When dealing with derivatives, the power rule is one of the most basic tools to use. It is particularly useful for differentiating polynomial functions. The power rule states: \( \frac{d}{dx} [x^n] = nx^{n-1} \). In simple terms, it allows you to take the exponent of the variable, multiply it by the coefficient, and then reduce the power by one.

By applying the power rule, we greatly simplify the process of differentiation.

• Identify the highest power of the variable \( x \) in the term you want to differentiate.
• Multiply this power by the coefficient of the term.
• Subtract one from the original power.

This results in the derivative for that specific term. In our example of finding the derivative of \( f(x) = 5x^2 \), the power was 2, so we multiply 2 by the coefficient 5 to get \( 10x^{1} \), or simply \( 10x \).
Understanding and mastering this rule can make derivative calculations fast and efficient, especially when dealing with more complex polynomial expressions.

Quadratic functions form the foundation for many concepts in calculus and algebra. They are typically expressed in the general form \( ax^2 + bx + c \).

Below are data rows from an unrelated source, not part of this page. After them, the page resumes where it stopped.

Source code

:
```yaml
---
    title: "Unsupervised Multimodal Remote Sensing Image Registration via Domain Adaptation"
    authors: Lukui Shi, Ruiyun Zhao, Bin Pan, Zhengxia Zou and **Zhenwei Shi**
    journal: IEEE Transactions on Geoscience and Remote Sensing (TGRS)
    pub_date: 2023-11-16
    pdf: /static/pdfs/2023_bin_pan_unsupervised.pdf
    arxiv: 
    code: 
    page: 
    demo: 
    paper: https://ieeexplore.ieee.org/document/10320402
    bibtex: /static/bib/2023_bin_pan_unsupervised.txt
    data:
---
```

For the purpose of our problem, we are looking at \( f(x) = 5x^2 \), a simple quadratic function where \( a = 5 \) and both \( b \) and \( c \) are 0.

Quadratic functions are recognized by their distinctive parabolic graphs, which open upwards if \( a > 0 \) and downwards if \( a < 0 \). These functions have a unique characteristic where the highest exponent of the variable is 2. When you find the derivative of a quadratic function, you'll notice that the process turns it into a linear function. As seen, upon differentiating \( 5x^2 \), we get \( 10x \). This linearity can be extremely useful for determining the slope or rate of change at any point along the curve.

Quadratic functions are pervasive in modeling real-world scenarios like projectile motion and cost functions. Grasping how to differentiate them unlocks the ability to analyze the behaviors of these scenarios effectively.

After deriving a function, the next practical step is to evaluate the derivative at a specific point. This involves substituting the 'x' value of interest into the derivative to find the corresponding rate of change or slope of the tangent at that point.

For the function \( f(x) = 5x^2 \), we calculated the derivative to be \( f'(x) = 10x \). To evaluate this derivative at \( x = 10 \), replace \( x \) with 10 in the expression: \( f'(10) = 10 \times 10 = 100 \).

• Substitute the given \( x\) value into the derivative function.
• Simplify the result to determine the slope or rate of change at that specific point.

So in this problem, \( f'(10) = 100 \) tells us that the slope of the tangent to the curve at \( x = 10 \) is 100. In practical terms, this means that as \( x \) changes near 10, the value of \( f(x) \) increases by 100 for every unit increase in \( x \). This step is crucial for understanding how a function behaves at specific points, allowing for predictions and insights in varied applications.